Getting a contract signed can feel like a finish line. After days or weeks of back and forth, redlines, approvals and pressure from the business to just “get it over the line”, the moment of signature often comes with a collective sigh of relief.
But the reality is, that’s not the end. It’s just the end of the beginning.
Too often, contracts are quietly filed away post-signature and never looked at again until something goes wrong. A missed renewal, a KPI that never gets tracked, a liability that wasn’t logged. And when that happens, the legal team is suddenly back in the spotlight, asked why no one flagged the issue sooner.
Here’s why your contract management can’t stop at signature, and what to do about it.
Risks don’t disappear once the ink’s dry
Every contract carries obligations, timelines, dependencies and commercial expectations – and they don’t manage themselves. Without a clear handover or follow-through process, even a watertight contract can lead to real-world risk.
Common pitfalls include:
- Auto-renewals flying under the radar. Suddenly you’re locked in for another year of a service no one uses, or worse, the business intended to renegotiate but missed the window.
- Service level commitments going unchecked. If your supplier isn’t meeting agreed targets and no one’s monitoring performance, you lose the leverage (and the legal basis) to enforce remedies.
- Regulatory or data obligations falling through the cracks. From data sharing agreements to audit rights, if no one’s tracking who’s meant to do what and when, your compliance risk goes up fast.
- Missed opportunities to negotiate. Without a clear view of your contract landscape, it’s impossible to identify patterns, consolidate spend, or push for better terms.
What your post-signature plan should cover
You don’t need a sprawling CLM system or endless admin to close the loop on contract risk. A few simple processes can make a world of difference:
- Clear internal owners. Every contract should have a named business owner who is accountable for performance, renewals, and day-to-day management, and knows when to bring legal expertise back in.
- Track the critical stuff. Set up a lightweight register (a shared spreadsheet is fine) that logs renewal dates, key obligations, notice periods, and any bespoke details. Make sure someone’s keeping it up to date.
- Review before it’s too late. Set calendar reminders to review contracts 60 to 90 days before their renewal. Use that time to assess performance, check compliance and decide whether to renegotiate, renew or exit.

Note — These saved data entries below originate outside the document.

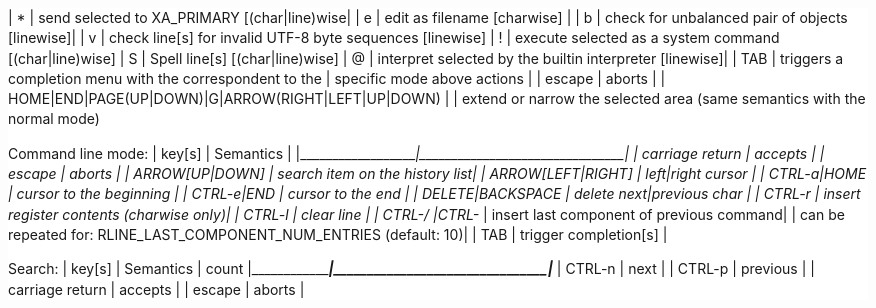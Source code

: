  | *                 | send selected to XA_PRIMARY   [(char|line)wise|
 | e                 | edit as filename [charwise]    |
 | b                 | check for unbalanced pair of objects [linewise]|
 | v                 | check line[s] for invalid UTF-8 byte sequences [linewise]
 | !                 | execute selected as a system command [(char|line)wise]
 | S                 | Spell line[s] [(char|line)wise]
 | @                 | interpret selected by the builtin interpreter [linewise]|
 | TAB               | triggers a completion menu with the correspondent to the
 |                     specific mode above actions    |
 | escape            | aborts                         |
 | HOME|END|PAGE(UP|DOWN)|G|ARROW(RIGHT|LEFT|UP|DOWN) |
 | extend or narrow the selected area (same semantics with the normal mode)

Command line mode:
 |   key[s]          |  Semantics                     |
 |___________________|________________________________|
 | carriage return   | accepts                        |
 | escape            | aborts                         |
 | ARROW[UP|DOWN]    | search item on the history list|
 | ARROW[LEFT|RIGHT] | left|right cursor              |
 | CTRL-a|HOME       | cursor to the beginning        |
 | CTRL-e|END        | cursor to the end              |
 | DELETE|BACKSPACE  | delete next|previous char      |
 | CTRL-r            | insert register contents (charwise only)|
 | CTRL-l            | clear line                     |
 | CTRL-/ |CTRL-_    | insert last component of previous command|
 |   can be repeated for: RLINE_LAST_COMPONENT_NUM_ENTRIES (default: 10)|
 | TAB               | trigger completion[s]          |

Search:
 |   key[s]          |  Semantics                     | count
 |___________________|________________________________|_______
 | CTRL-n            | next                           |
 | CTRL-p            | previous                       |
 | carriage return   | accepts                        |
 | escape            | aborts                         |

- Embed legal at the right points. You don’t need to babysit every contract, but make sure there’s a feedback loop if a dispute crops up, a supplier underperforms, or a clause needs rethinking next time.
The goal? Fewer surprises, more control
Legal doesn’t have to manage every contract forever, but it does need to set the business up to manage them well. By establishing a straightforward, sensible post-signature process, you can minimise firefighting, safeguard value, and anticipate risks before they materialise.